Go to the networking event? No way, I’ll eat too much, etc.

And then – just two weeks before I delivered my first child – I got Bell’s Palsy.

On a random Sunday morning, I was reading the paper and my eyes started watering. By dinner time, I had lost the ability to move the left side of my face. {{{{Ciao “normal!”}}}

I couldn’t blink.

I couldn’t talk without slurring like a drunk.

I couldn’t taste food.

I couldn’t sip through a straw.

I couldn’t kiss my husband.

I couldn’t put the dishes away without it sounding like a jet crash in my kitchen.

Oh, and – while we’re at it – let’s not forget to stomp on the dead carcass of my speaking career.

Still, the absolute worst of it all was that I couldn’t even smile at my own son. While most new moms have a bazillion photos of themselves going goony over their newborn at the hospital, I only have one – and I can’t stand to look at it.
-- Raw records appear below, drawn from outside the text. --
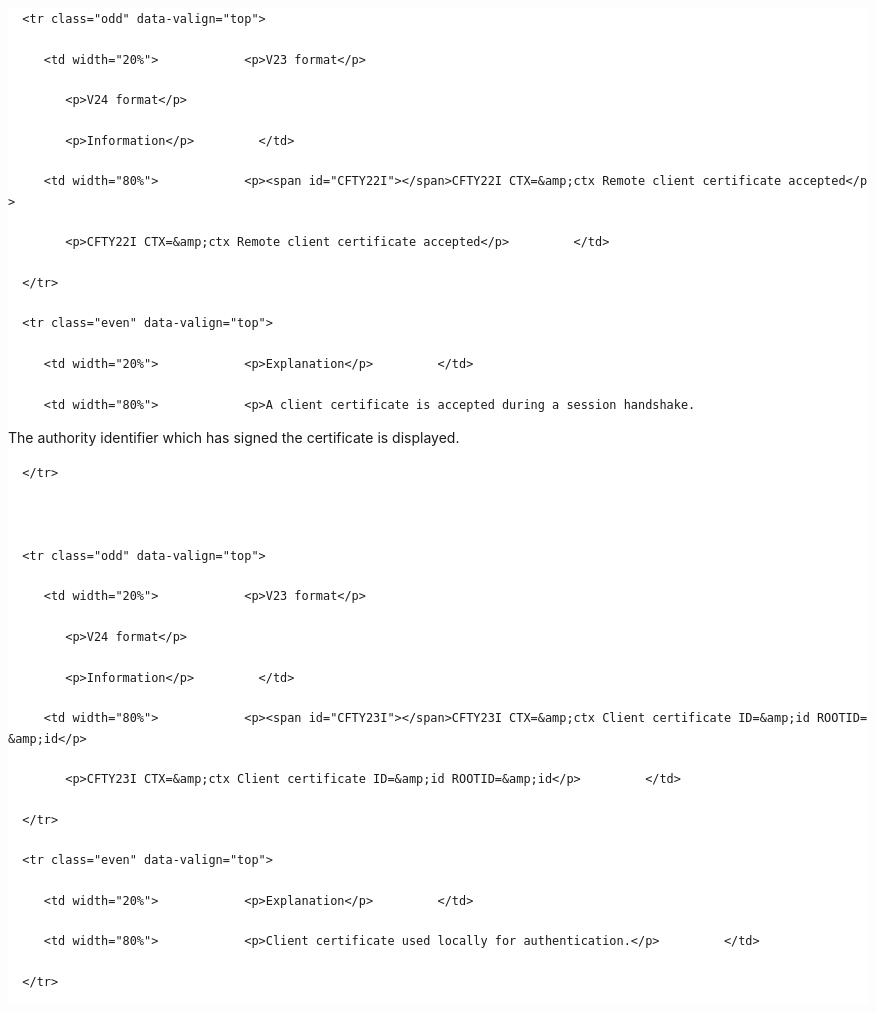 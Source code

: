 <table data-border="1" data-cellspacing="0" width="90%">

   <tbody>

      <tr class="odd" data-valign="top">

         <td width="20%">            <p>V23 format</p>

            <p>V24 format</p>

            <p>Information</p>         </td>

         <td width="80%">            <p><span id="CFTY22I"></span>CFTY22I CTX=&amp;ctx Remote client certificate accepted</p>

            <p>CFTY22I CTX=&amp;ctx Remote client certificate accepted</p>         </td>

      </tr>

      <tr class="even" data-valign="top">

         <td width="20%">            <p>Explanation</p>         </td>

         <td width="80%">            <p>A client certificate is accepted during a session handshake.

The authority identifier which has signed the certificate is displayed.</p>         </td>

      </tr>

   </tbody>

</table>



 



<table data-border="1" data-cellspacing="0" width="90%">

   <tbody>

      <tr class="odd" data-valign="top">

         <td width="20%">            <p>V23 format</p>

            <p>V24 format</p>

            <p>Information</p>         </td>

         <td width="80%">            <p><span id="CFTY23I"></span>CFTY23I CTX=&amp;ctx Client certificate ID=&amp;id ROOTID=&amp;id</p>

            <p>CFTY23I CTX=&amp;ctx Client certificate ID=&amp;id ROOTID=&amp;id</p>         </td>

      </tr>

      <tr class="even" data-valign="top">

         <td width="20%">            <p>Explanation</p>         </td>

         <td width="80%">            <p>Client certificate used locally for authentication.</p>         </td>

      </tr>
So…as you might imagine, I was on my knees a lot during that time, pleading with God that if He would just “fix it”, I would appreciate every. single. day. I promised I wouldn’t give a shit if my cheeks were too round or my jeans were too tight. I promised I would quit looking for stars while missing the moon… and… I promised to share my story with anyone else who feels that life “officially” begins when the pounds are gone.

Newsflash: Life is now and if you’re wasting it feeling inadequate, you’re totally missing out.